C’est pourquoi le juge céleste est dans Liliom un policier chargé de rédiger les rapports, c’est pourquoi ce ne sont pas des anges, mais les détectives de Dieu qui réveillent le forain mort, c’est pourquoi je ne me suis pas soucié de savoir si cette pièce est une pièce onirique, un conte ou une féerie, c’est pourquoi je lui ai laissé ce caractère inachevé, d’une simplicité statique qui est caractéristique du conte naïf actuel où l’on ne s’étonne sûrement pas trop d’entendre le mort se remettre soudain à parler. Mais on pourrait débattre du droit de l’auteur à être primitif sur scène. Les peintres ont ce droit, de même que les auteurs qui écrivent des livres. Mais l’auteur peut-il, a-t-il le droit d’être naïf, puéril, crédule sur scène ? A-t-il le droit de nous plonger dans la perplexité ? A-t-il le droit d’exiger du public qu’il ne pose pas de question du type « Ce conte est-il une rêverie ? » « Comment un homme mort peut-il revenir sur terre et vaquer ici à ses occupations, faire quelque chose ? »
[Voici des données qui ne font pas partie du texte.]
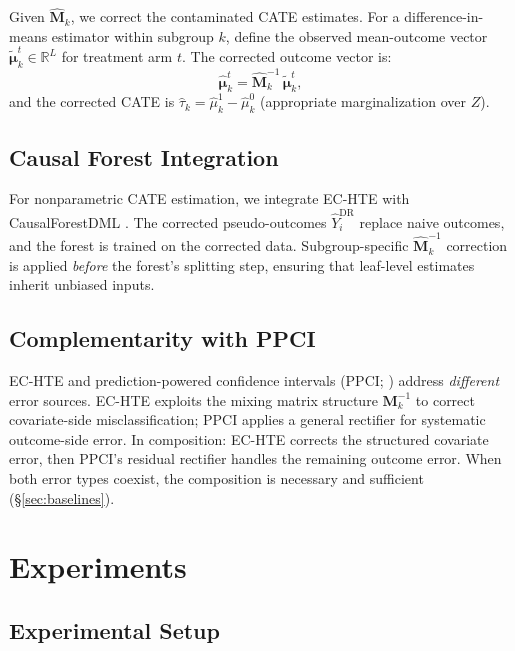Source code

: \documentclass[11pt,twocolumn]{article}
\theoremstyle{remark}
\newcommand{\R}{\mathbb{R}}
\newcommand{\vect}[1]{\boldsymbol{#1}}
\begin{document}
Given $\hat{\vect{M}}_k$, we correct the contaminated CATE estimates.
For a difference-in-means estimator within subgroup $k$, define the observed mean-outcome vector $\tilde{\vect{\mu}}_k^t \in \R^L$ for treatment arm $t$.
The corrected outcome vector is:
\begin{equation}
\hat{\vect{\mu}}_k^t = \hat{\vect{M}}_k^{-1} \, \tilde{\vect{\mu}}_k^t,
\end{equation}
and the corrected CATE is $\hat{\tau}_k = \hat{\mu}_k^1 - \hat{\mu}_k^0$ (appropriate marginalization over $Z$).

\subsection{Causal Forest Integration}

For nonparametric CATE estimation, we integrate EC-HTE with CausalForestDML \cite{athey2019generalized, chernozhukov2018double}.
The corrected pseudo-outcomes $\hat{Y}_i^{\mathrm{DR}}$ replace naive outcomes, and the forest is trained on the corrected data.
Subgroup-specific $\hat{\vect{M}}_k^{-1}$ correction is applied \emph{before} the forest's splitting step, ensuring that leaf-level estimates inherit unbiased inputs.

\subsection{Complementarity with PPCI}\label{sec:ppci}

EC-HTE and prediction-powered confidence intervals (PPCI; \cite{sui2026ppci}) address \emph{different} error sources.
EC-HTE exploits the mixing matrix structure $\vect{M}_k^{-1}$ to correct covariate-side misclassification; PPCI applies a general rectifier for systematic outcome-side error.
In composition: EC-HTE corrects the structured covariate error, then PPCI's residual rectifier handles the remaining outcome error.
When both error types coexist, the composition is necessary and sufficient (\S\ref{sec:baselines}).

\section{Experiments}\label{sec:experiments}

\subsection{Experimental Setup}
\end{document}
Tout un chacun a déjà vu au moins une fois dans sa vie une baraque de tir dans le bois en bordure de la ville. Vous souvenez-vous à quel point tous les personnages sont représentés de façon comique ? Le chasseur, le tambour au gros ventre, le mangeur de Kneidel, le cavalier. Des barbouilleurs misérables peignent ces personnages conformément à leur façon de voir la vie. Je voulais aussi écrire ma pièce de cette manière. Avec le mode de pensée d’un pauvre gars qui travaille sur un manège dans le bois à la périphérie de la ville, avec son imagination primitive. Quant à savoir si on en a le droit – je l’ai déjà dit : cela reste à débattre .
Ferenc Molnár
« Ferenc Molnar a créé avec Liliom un drôle de conte » Fabienne Darge, Le Monde, le 13 mars 2014
« Mais la triste fable « primitive » de Molnar prend ainsi un relief saisissant – représentée comme un bras de fer irrésolu entre violence et amour. » Philippe Chevilley, Les Echos, le 13 mars 2014
Molnár choisit de situer le début de l’histoire dans une foire. Lieu populaire, où se remarquent, de prime abord, une misère culturelle autant que sociale. Ce pourrait être aujourd’hui un centre commercial, où déambule une population qui cherche à se distraire, à oublier le quotidien, alors même que les loisirs proposés y sont plus mornes encore. Un lieu où les rêves sont formatés, réduits, confisqués.
Ainsi apparaissent les personnages, dans un espace physique et mental, limité, borné, étriqué, symbole de leur enfermement. Et cet enfermement dans un état de pauvreté généralisé est à prendre en compte, tout comme leur instinct de survie, quasi animal. Molnár invite à dépasser toute forme de théorie sociale, pour explorer les étapes d’une transformation à la fois métaphysique et concrète. Les personnages sont amenés à trouver, en creusant au coeur même de leur misère humaine, une force vitale qui les force à transcender leur situation, à vivre selon ce qu’ils nomment « dignité ».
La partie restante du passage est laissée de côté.